Maya la Virgen

                                                                                                                                                                 Foto de Daniel Ochoa de Olza https://www.worldpressphoto.org/collection/photo/2016/people/daniel-ochoa-de-olza
Por la Maya de Lavapiés era conocida en el barrio. Tenía solo trece años y fama de ser la más guapa de la calle.
Maya, la hija del Andrés Unaoreja. El mote lo decía todo de su padre, la perdió en una pelea una mala noche de invierno. «El vino que es muy malo» era la única explicación de su madre sobre el incidente en el que su marido se había quedado sin pabellón auditivo.
Maya, la Joya de la Dolores. Su madre se llamaba Rosario, pero era famosa por la devoción que profesaba a la Dolorosa. «Santa María, madre del Crucificado, da lágrimas a nosotros crucificadores de tu hijo» era la letanía con la que se despertaba Maya cada mañana. Aquel día dos de mayo no había sido distinto, solo que su madre en vez de pedirle a la Virgen que llevara a su Andrés por el buen camino, lo hacía por su niña. «Para que todos la miren y me la respeten» se santiguaba una y otra vez.
La vistieron entre los vecinos, deseosos de que la reina del número treinta y dos de la calle del Olivar fuera entronizada «Emperadora de Lavapiés». Asunción la del primero tejió la corona de siemprevivas, «moradas como la capa de Nuestra Señora en Semana Santa». Los collares de perlas salieron del joyero de Anita y Dulce, las hermanas mellizas y solteras cuyos pretendientes nunca se pusieron de acuerdo en cortejarlas a la vez; el mantón de Manila salió del arcón del señor Francisco, «a ella le gustaría que lo lucieras», ella había sido doña Bárbara. «Se fue de su lado por no soportar las exigencias de un esposo fogoso», le susurró su madre mientras acariciaba las rosas bordadas con hilo de seda. «Procura no perder los pendientes de la abuela.

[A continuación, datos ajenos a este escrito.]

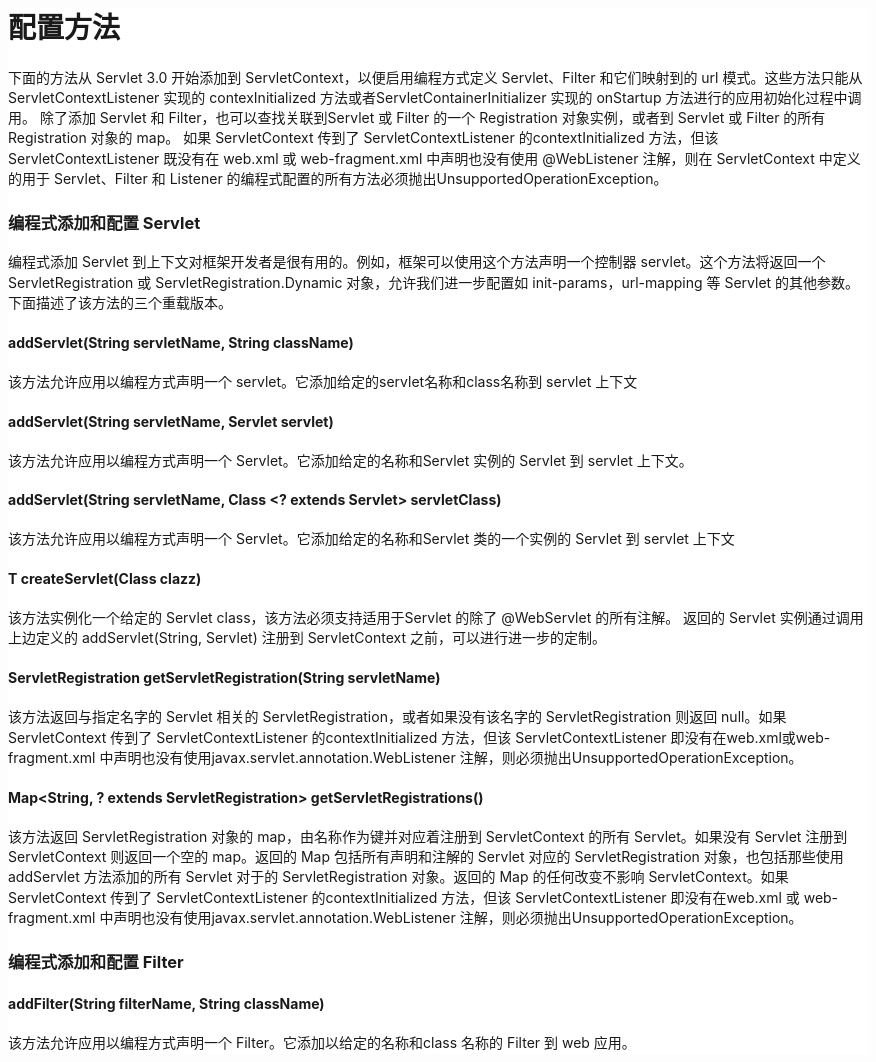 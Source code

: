 配置方法
====

下面的方法从 Servlet 3.0 开始添加到 ServletContext，以便启用编程方式定义 Servlet、Filter 和它们映射到的 url 模式。这些方法只能从 ServletContextListener 实现的 contexInitialized 方法或者ServletContainerInitializer 实现的 onStartup 方法进行的应用初始化过程中调用。 除了添加 Servlet 和 Filter，也可以查找关联到Servlet 或 Filter 的一个 Registration 对象实例，或者到 Servlet 或 Filter 的所有 Registration 对象的 map。
如果 ServletContext 传到了 ServletContextListener 的contextInitialized 方法，但该 ServletContextListener 既没有在 web.xml 或 web-fragment.xml 中声明也没有使用 @WebListener 注解，则在 ServletContext 中定义的用于
Servlet、Filter 和 Listener 的编程式配置的所有方法必须抛出UnsupportedOperationException。

### 编程式添加和配置 Servlet

编程式添加 Servlet 到上下文对框架开发者是很有用的。例如，框架可以使用这个方法声明一个控制器 servlet。这个方法将返回一个ServletRegistration 或 ServletRegistration.Dynamic 对象，允许我们进一步配置如 init-params，url-mapping 等 Servlet 的其他参数。下面描述了该方法的三个重载版本。

#### addServlet(String servletName, String className)

该方法允许应用以编程方式声明一个 servlet。它添加给定的servlet名称和class名称到 servlet 上下文

#### addServlet(String servletName, Servlet servlet)

该方法允许应用以编程方式声明一个 Servlet。它添加给定的名称和Servlet 实例的 Servlet 到 servlet 上下文。

#### addServlet(String servletName, Class <? extends Servlet> servletClass)

该方法允许应用以编程方式声明一个 Servlet。它添加给定的名称和Servlet 类的一个实例的 Servlet 到 servlet 上下文

#### <T extends Servlet> T createServlet(Class<T> clazz)

该方法实例化一个给定的 Servlet class，该方法必须支持适用于Servlet 的除了 @WebServlet 的所有注解。
返回的 Servlet 实例通过调用上边定义的 addServlet(String, Servlet) 注册到 ServletContext 之前，可以进行进一步的定制。

#### ServletRegistration getServletRegistration(String servletName)

该方法返回与指定名字的 Servlet 相关的 ServletRegistration，或者如果没有该名字的 ServletRegistration 则返回 null。如果ServletContext 传到了 ServletContextListener 的contextInitialized 方法，但该 ServletContextListener 即没有在web.xml或web-fragment.xml 中声明也没有使用javax.servlet.annotation.WebListener 注解，则必须抛出UnsupportedOperationException。

#### Map<String, ? extends ServletRegistration> getServletRegistrations()

该方法返回 ServletRegistration 对象的 map，由名称作为键并对应着注册到 ServletContext 的所有 Servlet。如果没有 Servlet 注册到ServletContext 则返回一个空的 map。返回的 Map 包括所有声明和注解的 Servlet 对应的 ServletRegistration 对象，也包括那些使用addServlet 方法添加的所有 Servlet 对于的 ServletRegistration 对象。返回的 Map 的任何改变不影响 ServletContext。如果ServletContext 传到了 ServletContextListener 的contextInitialized 方法，但该 ServletContextListener 即没有在web.xml 或 web-fragment.xml 中声明也没有使用javax.servlet.annotation.WebListener 注解，则必须抛出UnsupportedOperationException。

### 编程式添加和配置 Filter

#### addFilter(String filterName, String className)

该方法允许应用以编程方式声明一个 Filter。它添加以给定的名称和class 名称的 Filter 到 web 应用。
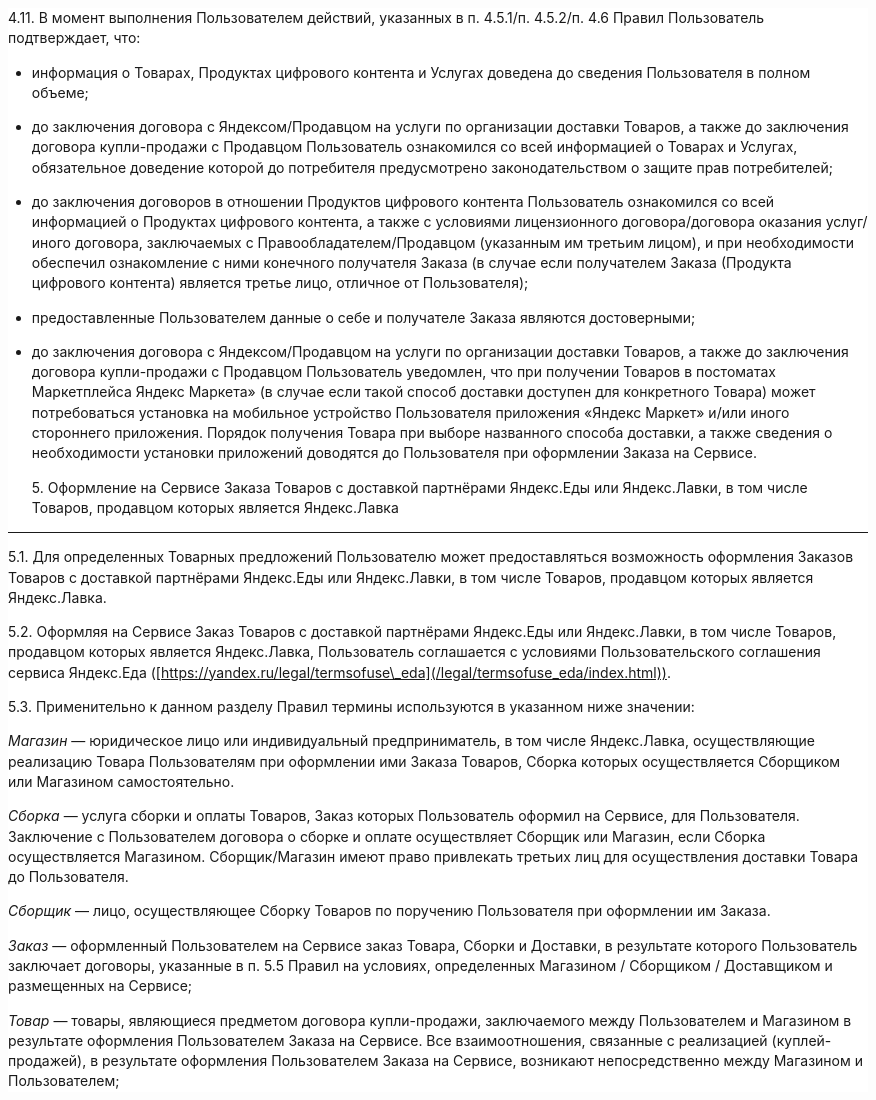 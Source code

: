   4\.11\. В момент выполнения Пользователем действий, указанных в п. 4\.5\.1/п. 4\.5\.2/п. 4\.6 Правил Пользователь подтверждает, что:

 * информация о Товарах, Продуктах цифрового контента и Услугах доведена до сведения Пользователя в полном объеме;
* до заключения договора с Яндексом/Продавцом на услуги по организации доставки Товаров, а также до заключения договора купли\-продажи с Продавцом Пользователь ознакомился со всей информацией о Товарах и Услугах, обязательное доведение которой до потребителя предусмотрено законодательством о защите прав потребителей;
* до заключения договоров в отношении Продуктов цифрового контента Пользователь ознакомился со всей информацией о Продуктах цифрового контента, а также с условиями лицензионного договора/договора оказания услуг/иного договора, заключаемых с Правообладателем/Продавцом (указанным им третьим лицом), и при необходимости обеспечил ознакомление с ними конечного получателя Заказа (в случае если получателем Заказа (Продукта цифрового контента) является третье лицо, отличное от Пользователя);
* предоставленные Пользователем данные о себе и получателе Заказа являются достоверными;
* до заключения договора с Яндексом/Продавцом на услуги по организации доставки Товаров, а также до заключения договора купли\-продажи с Продавцом Пользователь уведомлен, что при получении Товаров в постоматах Маркетплейса Яндекс Маркета» (в случае если такой способ доставки доступен для конкретного Товара) может потребоваться установка на мобильное устройство Пользователя приложения «Яндекс Маркет» и/или иного стороннего приложения. Порядок получения Товара при выборе названного способа доставки, а также сведения о необходимости установки приложений доводятся до Пользователя при оформлении Заказа на Сервисе.

  5\. Оформление на Сервисе Заказа Товаров с доставкой партнёрами Яндекс.Еды или Яндекс.Лавки, в том числе Товаров, продавцом которых является Яндекс.Лавка
---------------------------------------------------------------------------------------------------------------------------------------------------------

 5\.1\. Для определенных Товарных предложений Пользователю может предоставляться возможность оформления Заказов Товаров с доставкой партнёрами Яндекс.Еды или Яндекс.Лавки, в том числе Товаров, продавцом которых является Яндекс.Лавка.

 5\.2\. Оформляя на Сервисе Заказ Товаров с доставкой партнёрами Яндекс.Еды или Яндекс.Лавки, в том числе Товаров, продавцом которых является Яндекс.Лавка, Пользователь соглашается с условиями Пользовательского соглашения сервиса Яндекс.Еда ([https://yandex.ru/legal/termsofuse\_eda](/legal/termsofuse_eda/index.html)).

 5\.3\. Применительно к данном разделу Правил термины используются в указанном ниже значении:

 *Магазин* — юридическое лицо или индивидуальный предприниматель, в том числе Яндекс.Лавка, осуществляющие реализацию Товара Пользователям при оформлении ими Заказа Товаров, Сборка которых осуществляется Сборщиком или Магазином самостоятельно.

 *Сборка* — услуга сборки и оплаты Товаров, Заказ которых Пользователь оформил на Сервисе, для Пользователя. Заключение с Пользователем договора о сборке и оплате осуществляет Сборщик или Магазин, если Сборка осуществляется Магазином. Сборщик/Магазин имеют право привлекать третьих лиц для осуществления доставки Товара до Пользователя.

 *Сборщик* — лицо, осуществляющее Сборку Товаров по поручению Пользователя при оформлении им Заказа.

 *Заказ* — оформленный Пользователем на Сервисе заказ Товара, Сборки и Доставки, в результате которого Пользователь заключает договоры, указанные в п. 5\.5 Правил на условиях, определенных Магазином / Сборщиком / Доставщиком и размещенных на Сервисе;

 *Товар* — товары, являющиеся предметом договора купли\-продажи, заключаемого между Пользователем и Магазином в результате оформления Пользователем Заказа на Сервисе. Все взаимоотношения, связанные с реализацией (куплей\-продажей), в результате оформления Пользователем Заказа на Сервисе, возникают непосредственно между Магазином и Пользователем;
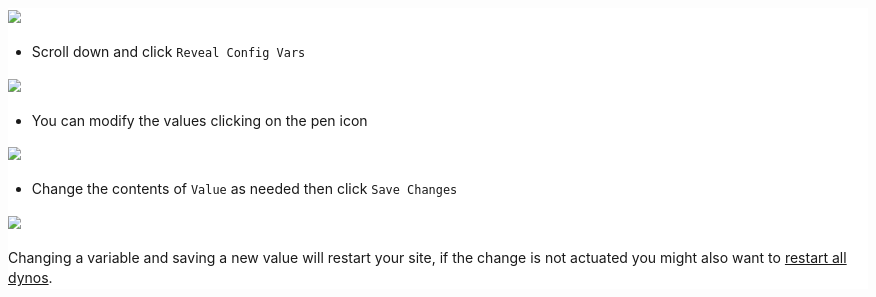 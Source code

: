 <img src="../../../nightscout/img/SetupNS01.png" style="zoom:80%;" />

</br>

- Scroll down and click `Reveal Config Vars`

<img src="../../../nightscout/img/SetupNS02.png" style="zoom:80%;" />

</br>

- You can modify the values clicking on the pen icon

<img src="../../../nightscout/img/SetupNS03.png" style="zoom:80%;" />

</br>

- Change the contents of `Value`  as needed then click `Save Changes`

<img src="../../../nightscout/img/SetupNS04.png" style="zoom:80%;" />

</br>

Changing a variable and saving a new value will restart your site, if the change is not actuated you might also want to [restart all dynos](../../troubleshoot/troublehoot#restart-all-dynos).
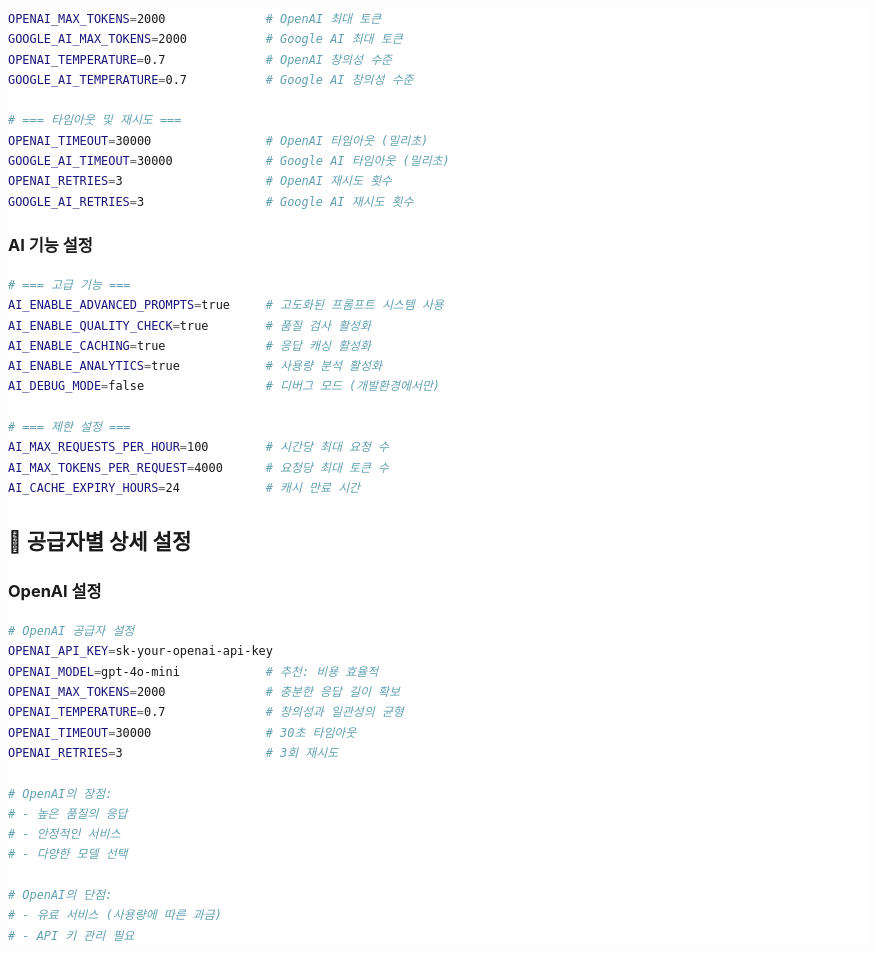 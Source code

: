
 ```bash
OPENAI_MAX_TOKENS=2000              # OpenAI 최대 토큰
GOOGLE_AI_MAX_TOKENS=2000           # Google AI 최대 토큰
OPENAI_TEMPERATURE=0.7              # OpenAI 창의성 수준
GOOGLE_AI_TEMPERATURE=0.7           # Google AI 창의성 수준

# === 타임아웃 및 재시도 ===
OPENAI_TIMEOUT=30000                # OpenAI 타임아웃 (밀리초)
GOOGLE_AI_TIMEOUT=30000             # Google AI 타임아웃 (밀리초)
OPENAI_RETRIES=3                    # OpenAI 재시도 횟수
GOOGLE_AI_RETRIES=3                 # Google AI 재시도 횟수
```

### AI 기능 설정

```bash
# === 고급 기능 ===
AI_ENABLE_ADVANCED_PROMPTS=true     # 고도화된 프롬프트 시스템 사용
AI_ENABLE_QUALITY_CHECK=true        # 품질 검사 활성화
AI_ENABLE_CACHING=true              # 응답 캐싱 활성화
AI_ENABLE_ANALYTICS=true            # 사용량 분석 활성화
AI_DEBUG_MODE=false                 # 디버그 모드 (개발환경에서만)

# === 제한 설정 ===
AI_MAX_REQUESTS_PER_HOUR=100        # 시간당 최대 요청 수
AI_MAX_TOKENS_PER_REQUEST=4000      # 요청당 최대 토큰 수
AI_CACHE_EXPIRY_HOURS=24            # 캐시 만료 시간
```

## 🔧 공급자별 상세 설정

### OpenAI 설정

```bash
# OpenAI 공급자 설정
OPENAI_API_KEY=sk-your-openai-api-key
OPENAI_MODEL=gpt-4o-mini            # 추천: 비용 효율적
OPENAI_MAX_TOKENS=2000              # 충분한 응답 길이 확보
OPENAI_TEMPERATURE=0.7              # 창의성과 일관성의 균형
OPENAI_TIMEOUT=30000                # 30초 타임아웃
OPENAI_RETRIES=3                    # 3회 재시도

# OpenAI의 장점:
# - 높은 품질의 응답
# - 안정적인 서비스
# - 다양한 모델 선택

# OpenAI의 단점:
# - 유료 서비스 (사용량에 따른 과금)
# - API 키 관리 필요
```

Escóndelos detrás del pelo cuando aparezca tu padre o acabarán en el bolsillo de Celso el bodeguero antes de que termine el día».
La sacaron a la calle muy de mañana y la sentaron en una silla, delante de una colcha de flores que colgaron de los dos balcones del piso de los Carretas. Con los ramos traídos el día anterior del otro lado del río le hicieron un altar. Rodeada de aliagas, margaritas, rosas, palmas, brezos y un par de jarrones de alhelíes, así estaba aquella mañana.
«Esta niña es y será por siempre la más galana del barrio» aseguraba su madre a cualquiera que pasaba ante su trono. Todo el mundo estaba de acuerdo. «Es igual que la Virgen», afirmaban las vecinas con devoción. A Maya se le atragantaban aquellas palabras. Soportó el calor, los ojos ajenos, las sonrisas, los piropos, las envidias cercanas y los cuchicheos lejanos; aguantó sentirse como los monos del Retiro solo por verlo a él pasar por delante del portal y mirarla como lo hizo.

Cuando el día acabó, el jurado eligió a Marina Bienvenida como reina del barrio. «Es la mismísima madre de Dios», murmuraban de la ganadora. Por eso se alegró tanto ella, no quería parecer una Virgen, porque por mucho que se empeñaran su madre y las vecinas, el día en que él la tocase no se iba a comportar como doña Bárbara.